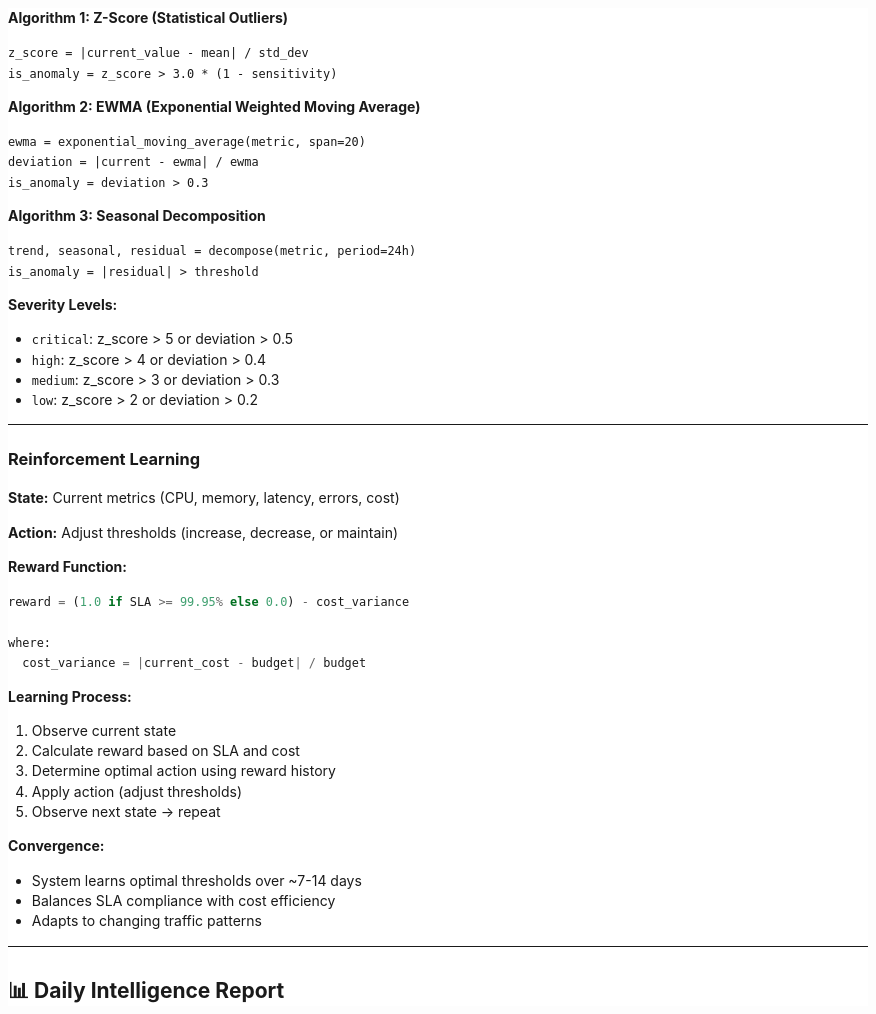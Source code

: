 **Algorithm 1: Z-Score (Statistical Outliers)**
```
z_score = |current_value - mean| / std_dev
is_anomaly = z_score > 3.0 * (1 - sensitivity)
```

**Algorithm 2: EWMA (Exponential Weighted Moving Average)**
```
ewma = exponential_moving_average(metric, span=20)
deviation = |current - ewma| / ewma
is_anomaly = deviation > 0.3
```

**Algorithm 3: Seasonal Decomposition**
```
trend, seasonal, residual = decompose(metric, period=24h)
is_anomaly = |residual| > threshold
```

**Severity Levels:**
- `critical`: z_score > 5 or deviation > 0.5
- `high`: z_score > 4 or deviation > 0.4
- `medium`: z_score > 3 or deviation > 0.3
- `low`: z_score > 2 or deviation > 0.2

---

### Reinforcement Learning

**State:** Current metrics (CPU, memory, latency, errors, cost)

**Action:** Adjust thresholds (increase, decrease, or maintain)

**Reward Function:**
```python
reward = (1.0 if SLA >= 99.95% else 0.0) - cost_variance

where:
  cost_variance = |current_cost - budget| / budget
```

**Learning Process:**
1. Observe current state
2. Calculate reward based on SLA and cost
3. Determine optimal action using reward history
4. Apply action (adjust thresholds)
5. Observe next state → repeat

**Convergence:**
- System learns optimal thresholds over ~7-14 days
- Balances SLA compliance with cost efficiency
- Adapts to changing traffic patterns

---

## 📊 Daily Intelligence Report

• [Work request] Repeat exactly, and only, the lines from the line containing "4. Apply action (adjust thresholds)" through the last line of the records above, both included.

• [Answer section]
4. Apply action (adjust thresholds)
5. Observe next state → repeat

**Convergence:**
- System learns optimal thresholds over ~7-14 days
- Balances SLA compliance with cost efficiency
- Adapts to changing traffic patterns

---

## 📊 Daily Intelligence Report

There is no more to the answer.